* _EXERCISE AIM_:
Your answer should be the lines of the material that include the word "Project".
————————
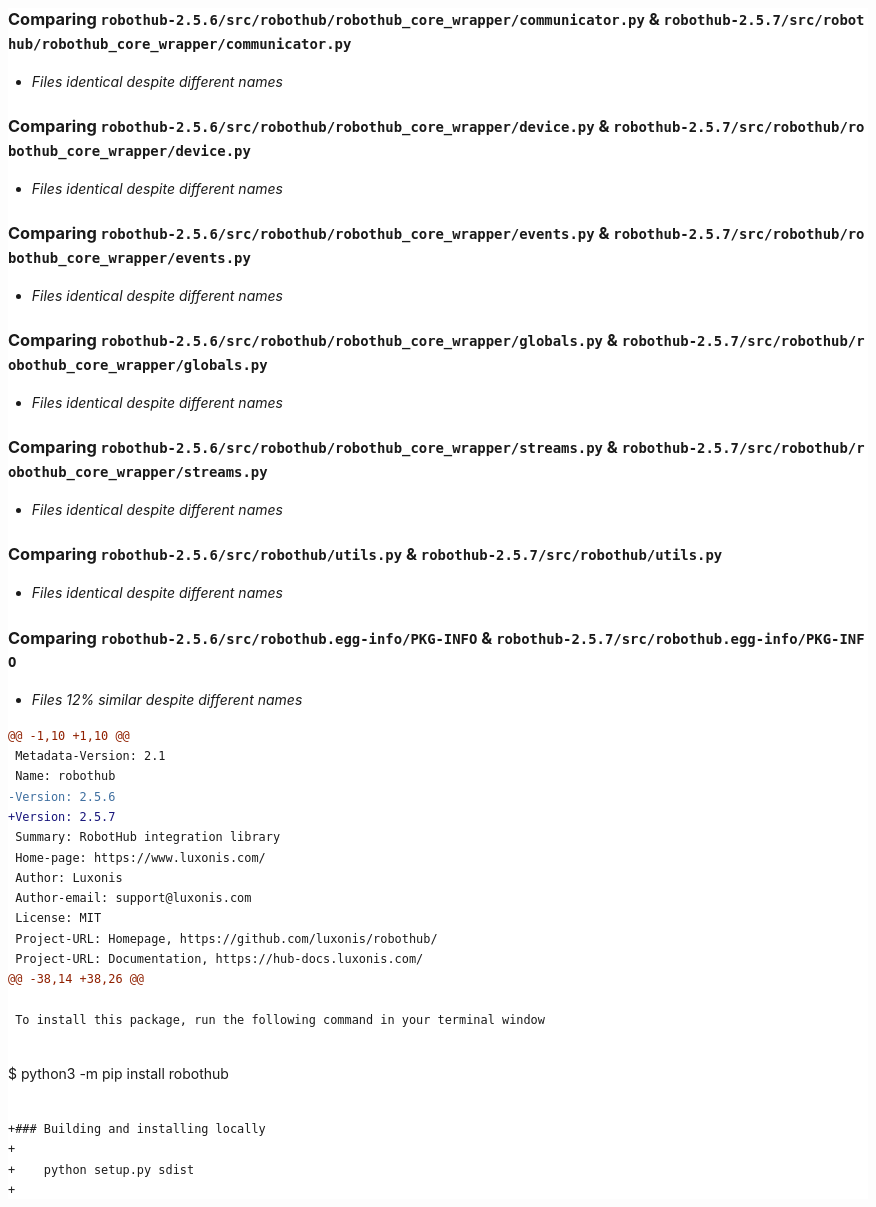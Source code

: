 ### Comparing `robothub-2.5.6/src/robothub/robothub_core_wrapper/communicator.py` & `robothub-2.5.7/src/robothub/robothub_core_wrapper/communicator.py`

 * *Files identical despite different names*

### Comparing `robothub-2.5.6/src/robothub/robothub_core_wrapper/device.py` & `robothub-2.5.7/src/robothub/robothub_core_wrapper/device.py`

 * *Files identical despite different names*

### Comparing `robothub-2.5.6/src/robothub/robothub_core_wrapper/events.py` & `robothub-2.5.7/src/robothub/robothub_core_wrapper/events.py`

 * *Files identical despite different names*

### Comparing `robothub-2.5.6/src/robothub/robothub_core_wrapper/globals.py` & `robothub-2.5.7/src/robothub/robothub_core_wrapper/globals.py`

 * *Files identical despite different names*

### Comparing `robothub-2.5.6/src/robothub/robothub_core_wrapper/streams.py` & `robothub-2.5.7/src/robothub/robothub_core_wrapper/streams.py`

 * *Files identical despite different names*

### Comparing `robothub-2.5.6/src/robothub/utils.py` & `robothub-2.5.7/src/robothub/utils.py`

 * *Files identical despite different names*

### Comparing `robothub-2.5.6/src/robothub.egg-info/PKG-INFO` & `robothub-2.5.7/src/robothub.egg-info/PKG-INFO`

 * *Files 12% similar despite different names*

```diff
@@ -1,10 +1,10 @@
 Metadata-Version: 2.1
 Name: robothub
-Version: 2.5.6
+Version: 2.5.7
 Summary: RobotHub integration library
 Home-page: https://www.luxonis.com/
 Author: Luxonis
 Author-email: support@luxonis.com
 License: MIT
 Project-URL: Homepage, https://github.com/luxonis/robothub/
 Project-URL: Documentation, https://hub-docs.luxonis.com/
@@ -38,14 +38,26 @@
 
 To install this package, run the following command in your terminal window
 
 ```
 $ python3 -m pip install robothub
 ```
 
+### Building and installing locally
+
+    python setup.py sdist 
+
 ```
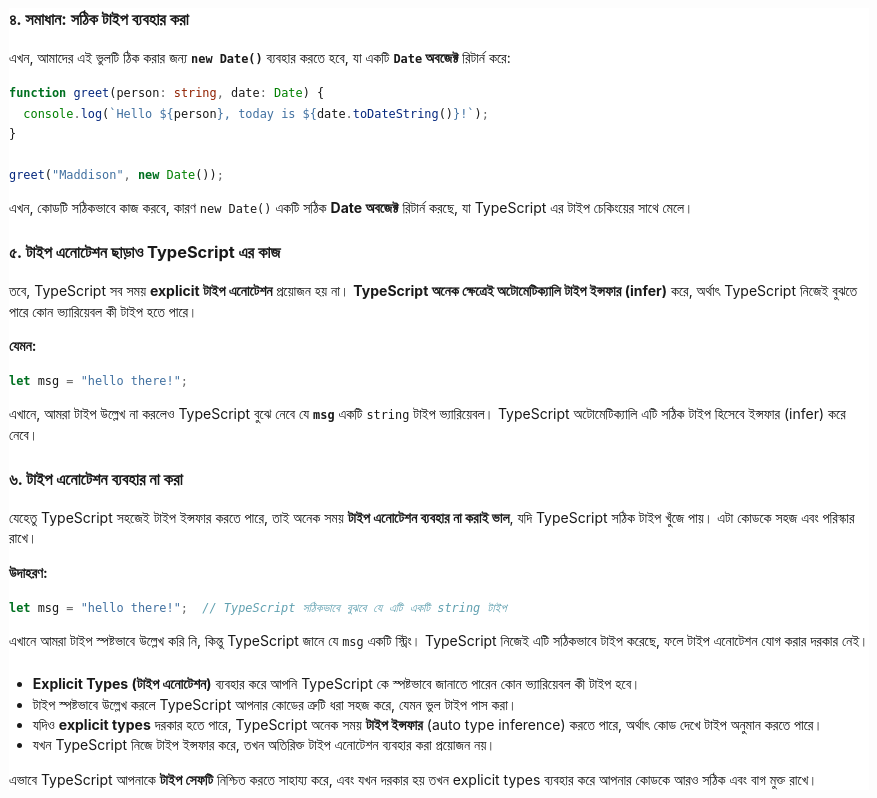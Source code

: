 

### **৪. সমাধান: সঠিক টাইপ ব্যবহার করা**

এখন, আমাদের এই ভুলটি ঠিক করার জন্য **`new Date()`** ব্যবহার করতে হবে, যা একটি **`Date` অবজেক্ট** রিটার্ন করে:

```typescript
function greet(person: string, date: Date) {
  console.log(`Hello ${person}, today is ${date.toDateString()}!`);
}

greet("Maddison", new Date());
```

এখন, কোডটি সঠিকভাবে কাজ করবে, কারণ `new Date()` একটি সঠিক **Date অবজেক্ট** রিটার্ন করছে, যা TypeScript এর টাইপ চেকিংয়ের সাথে মেলে।

### **৫. টাইপ এনোটেশন ছাড়াও TypeScript এর কাজ**

তবে, TypeScript সব সময় **explicit টাইপ এনোটেশন** প্রয়োজন হয় না। **TypeScript অনেক ক্ষেত্রেই অটোমেটিক্যালি টাইপ ইন্সফার (infer)** করে, অর্থাৎ TypeScript নিজেই বুঝতে পারে কোন ভ্যারিয়েবল কী টাইপ হতে পারে।

**যেমন:**

```typescript
let msg = "hello there!";
```

এখানে, আমরা টাইপ উল্লেখ না করলেও TypeScript বুঝে নেবে যে **`msg`** একটি `string` টাইপ ভ্যারিয়েবল। TypeScript অটোমেটিক্যালি এটি সঠিক টাইপ হিসেবে ইন্সফার (infer) করে নেবে।

### **৬. টাইপ এনোটেশন ব্যবহার না করা**

যেহেতু TypeScript সহজেই টাইপ ইন্সফার করতে পারে, তাই অনেক সময় **টাইপ এনোটেশন ব্যবহার না করাই ভাল**, যদি TypeScript সঠিক টাইপ খুঁজে পায়। এটা কোডকে সহজ এবং পরিস্কার রাখে।

**উদাহরণ:**

```typescript
let msg = "hello there!";  // TypeScript সঠিকভাবে বুঝবে যে এটি একটি string টাইপ
```

এখানে আমরা টাইপ স্পষ্টভাবে উল্লেখ করি নি, কিন্তু TypeScript জানে যে `msg` একটি স্ট্রিং। TypeScript নিজেই এটি সঠিকভাবে টাইপ করেছে, ফলে টাইপ এনোটেশন যোগ করার দরকার নেই।

### 

- **Explicit Types (টাইপ এনোটেশন)** ব্যবহার করে আপনি TypeScript কে স্পষ্টভাবে জানাতে পারেন কোন ভ্যারিয়েবল কী টাইপ হবে।
- টাইপ স্পষ্টভাবে উল্লেখ করলে TypeScript আপনার কোডের ত্রুটি ধরা সহজ করে, যেমন ভুল টাইপ পাস করা।
- যদিও **explicit types** দরকার হতে পারে, TypeScript অনেক সময় **টাইপ ইন্সফার** (auto type inference) করতে পারে, অর্থাৎ কোড দেখে টাইপ অনুমান করতে পারে।
- যখন TypeScript নিজে টাইপ ইন্সফার করে, তখন অতিরিক্ত টাইপ এনোটেশন ব্যবহার করা প্রয়োজন নয়।

এভাবে TypeScript আপনাকে **টাইপ সেফটি** নিশ্চিত করতে সাহায্য করে, এবং যখন দরকার হয় তখন explicit types ব্যবহার করে আপনার কোডকে আরও সঠিক এবং বাগ মুক্ত রাখে।
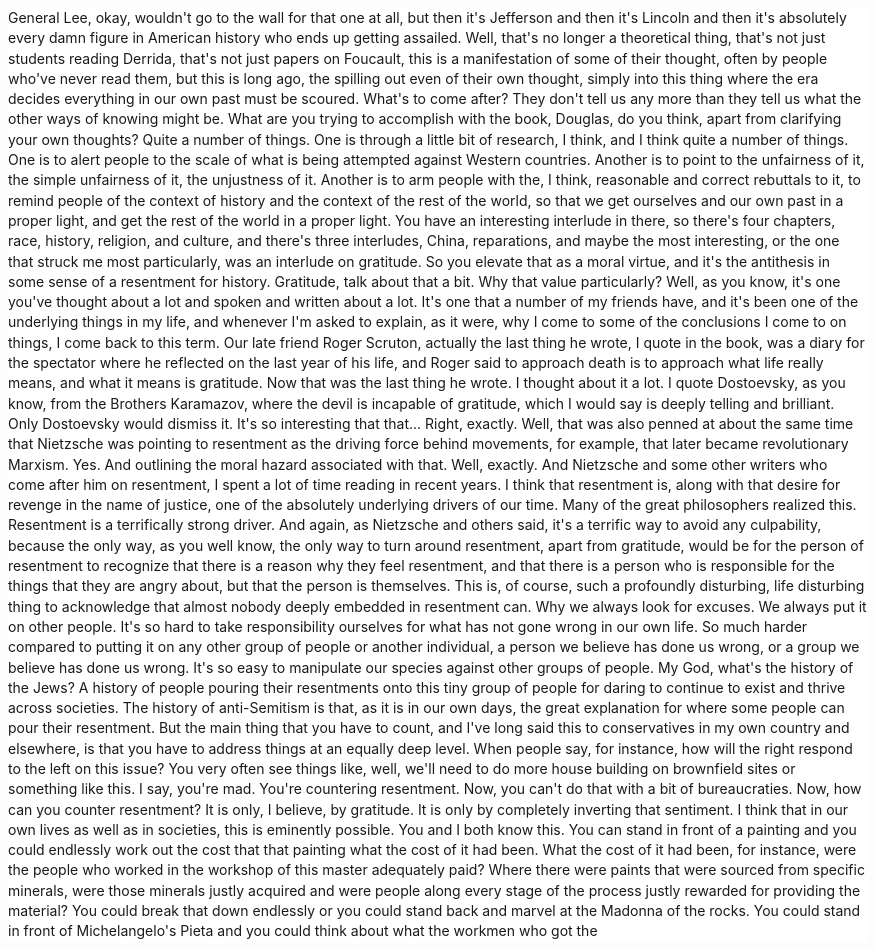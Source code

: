 General Lee, okay, wouldn't go to the wall for that one at all, but then it's Jefferson and then it's Lincoln and then it's absolutely every damn figure in American history who ends up getting assailed. Well, that's no longer a theoretical thing, that's not just students reading Derrida, that's not just papers on Foucault, this is a manifestation of some of their thought, often by people who've never read them, but this is long ago, the spilling out even of their own thought, simply into this thing where the era decides everything in our own past must be scoured. What's to come after? They don't tell us any more than they tell us what the other ways of knowing might be. What are you trying to accomplish with the book, Douglas, do you think, apart from clarifying your own thoughts? Quite a number of things. One is through a little bit of research, I think, and I think quite a number of things. One is to alert people to the scale of what is being attempted against Western countries. Another is to point to the unfairness of it, the simple unfairness of it, the unjustness of it. Another is to arm people with the, I think, reasonable and correct rebuttals to it, to remind people of the context of history and the context of the rest of the world, so that we get ourselves and our own past in a proper light, and get the rest of the world in a proper light. You have an interesting interlude in there, so there's four chapters, race, history, religion, and culture, and there's three interludes, China, reparations, and maybe the most interesting, or the one that struck me most particularly, was an interlude on gratitude. So you elevate that as a moral virtue, and it's the antithesis in some sense of a resentment for history. Gratitude, talk about that a bit. Why that value particularly? Well, as you know, it's one you've thought about a lot and spoken and written about a lot. It's one that a number of my friends have, and it's been one of the underlying things in my life, and whenever I'm asked to explain, as it were, why I come to some of the conclusions I come to on things, I come back to this term. Our late friend Roger Scruton, actually the last thing he wrote, I quote in the book, was a diary for the spectator where he reflected on the last year of his life, and Roger said to approach death is to approach what life really means, and what it means is gratitude. Now that was the last thing he wrote. I thought about it a lot. I quote Dostoevsky, as you know, from the Brothers Karamazov, where the devil is incapable of gratitude, which I would say is deeply telling and brilliant. Only Dostoevsky would dismiss it. It's so interesting that that... Right, exactly. Well, that was also penned at about the same time that Nietzsche was pointing to resentment as the driving force behind movements, for example, that later became revolutionary Marxism. Yes. And outlining the moral hazard associated with that. Well, exactly. And Nietzsche and some other writers who come after him on resentment, I spent a lot of time reading in recent years. I think that resentment is, along with that desire for revenge in the name of justice, one of the absolutely underlying drivers of our time. Many of the great philosophers realized this. Resentment is a terrifically strong driver. And again, as Nietzsche and others said, it's a terrific way to avoid any culpability, because the only way, as you well know, the only way to turn around resentment, apart from gratitude, would be for the person of resentment to recognize that there is a reason why they feel resentment, and that there is a person who is responsible for the things that they are angry about, but that the person is themselves. This is, of course, such a profoundly disturbing, life disturbing thing to acknowledge that almost nobody deeply embedded in resentment can. Why we always look for excuses. We always put it on other people. It's so hard to take responsibility ourselves for what has not gone wrong in our own life. So much harder compared to putting it on any other group of people or another individual, a person we believe has done us wrong, or a group we believe has done us wrong. It's so easy to manipulate our species against other groups of people. My God, what's the history of the Jews? A history of people pouring their resentments onto this tiny group of people for daring to continue to exist and thrive across societies. The history of anti-Semitism is that, as it is in our own days, the great explanation for where some people can pour their resentment. But the main thing that you have to count, and I've long said this to conservatives in my own country and elsewhere, is that you have to address things at an equally deep level. When people say, for instance, how will the right respond to the left on this issue? You very often see things like, well, we'll need to do more house building on brownfield sites or something like this. I say, you're mad. You're countering resentment. Now, you can't do that with a bit of bureaucraties. Now, how can you counter resentment? It is only, I believe, by gratitude. It is only by completely inverting that sentiment. I think that in our own lives as well as in societies, this is eminently possible. You and I both know this. You can stand in front of a painting and you could endlessly work out the cost that that painting what the cost of it had been. What the cost of it had been, for instance, were the people who worked in the workshop of this master adequately paid? Where there were paints that were sourced from specific minerals, were those minerals justly acquired and were people along every stage of the process justly rewarded for providing the material? You could break that down endlessly or you could stand back and marvel at the Madonna of the rocks. You could stand in front of Michelangelo's Pieta and you could think about what the workmen who got the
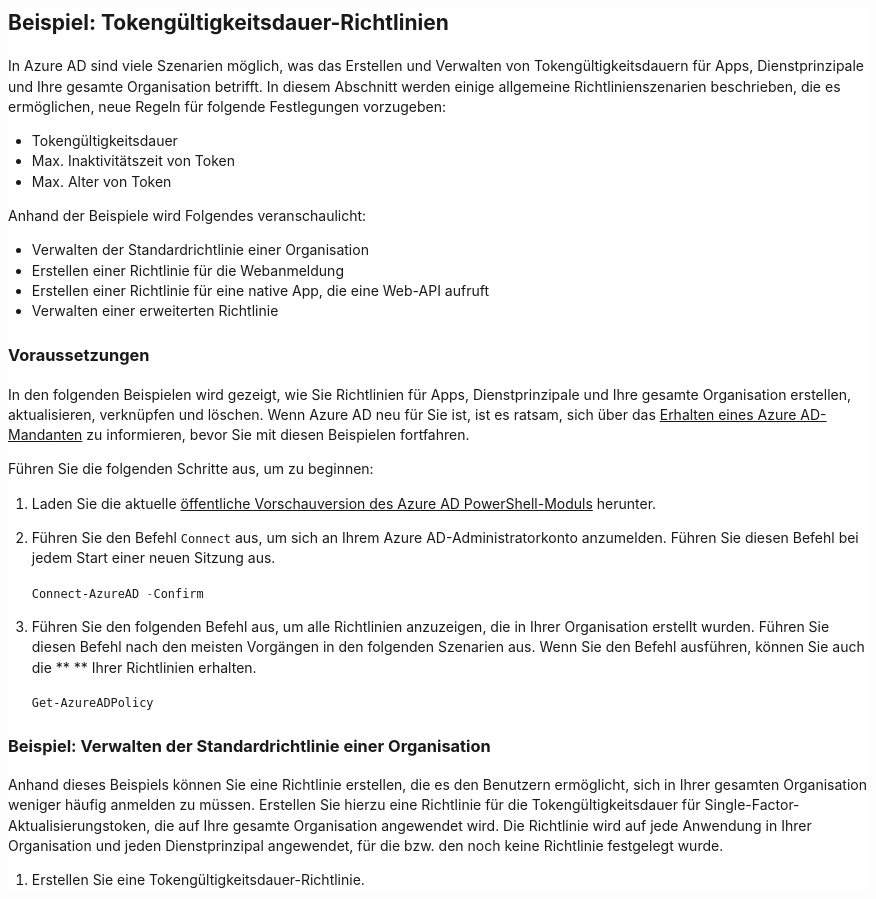 ## <a name="example-token-lifetime-policies"></a>Beispiel: Tokengültigkeitsdauer-Richtlinien
In Azure AD sind viele Szenarien möglich, was das Erstellen und Verwalten von Tokengültigkeitsdauern für Apps, Dienstprinzipale und Ihre gesamte Organisation betrifft. In diesem Abschnitt werden einige allgemeine Richtlinienszenarien beschrieben, die es ermöglichen, neue Regeln für folgende Festlegungen vorzugeben:

* Tokengültigkeitsdauer
* Max. Inaktivitätszeit von Token
* Max. Alter von Token

Anhand der Beispiele wird Folgendes veranschaulicht:

* Verwalten der Standardrichtlinie einer Organisation
* Erstellen einer Richtlinie für die Webanmeldung
* Erstellen einer Richtlinie für eine native App, die eine Web-API aufruft
* Verwalten einer erweiterten Richtlinie

### <a name="prerequisites"></a>Voraussetzungen
In den folgenden Beispielen wird gezeigt, wie Sie Richtlinien für Apps, Dienstprinzipale und Ihre gesamte Organisation erstellen, aktualisieren, verknüpfen und löschen. Wenn Azure AD neu für Sie ist, ist es ratsam, sich über das [Erhalten eines Azure AD-Mandanten](quickstart-create-new-tenant.md) zu informieren, bevor Sie mit diesen Beispielen fortfahren.  

Führen Sie die folgenden Schritte aus, um zu beginnen:

1. Laden Sie die aktuelle [öffentliche Vorschauversion des Azure AD PowerShell-Moduls](https://www.powershellgallery.com/packages/AzureADPreview) herunter.
2. Führen Sie den Befehl `Connect` aus, um sich an Ihrem Azure AD-Administratorkonto anzumelden. Führen Sie diesen Befehl bei jedem Start einer neuen Sitzung aus.

    ```powershell
    Connect-AzureAD -Confirm
    ```

3. Führen Sie den folgenden Befehl aus, um alle Richtlinien anzuzeigen, die in Ihrer Organisation erstellt wurden. Führen Sie diesen Befehl nach den meisten Vorgängen in den folgenden Szenarien aus. Wenn Sie den Befehl ausführen, können Sie auch die ** ** Ihrer Richtlinien erhalten.

    ```powershell
    Get-AzureADPolicy
    ```

### <a name="example-manage-an-organizations-default-policy"></a>Beispiel: Verwalten der Standardrichtlinie einer Organisation
Anhand dieses Beispiels können Sie eine Richtlinie erstellen, die es den Benutzern ermöglicht, sich in Ihrer gesamten Organisation weniger häufig anmelden zu müssen. Erstellen Sie hierzu eine Richtlinie für die Tokengültigkeitsdauer für Single-Factor-Aktualisierungstoken, die auf Ihre gesamte Organisation angewendet wird. Die Richtlinie wird auf jede Anwendung in Ihrer Organisation und jeden Dienstprinzipal angewendet, für die bzw. den noch keine Richtlinie festgelegt wurde.

1. Erstellen Sie eine Tokengültigkeitsdauer-Richtlinie.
————————
* _WRITTEN RESPONSE_:
 Project-URL: Homepage, https://github.com/luxonis/robothub/
 Project-URL: Documentation, https://hub-docs.luxonis.com/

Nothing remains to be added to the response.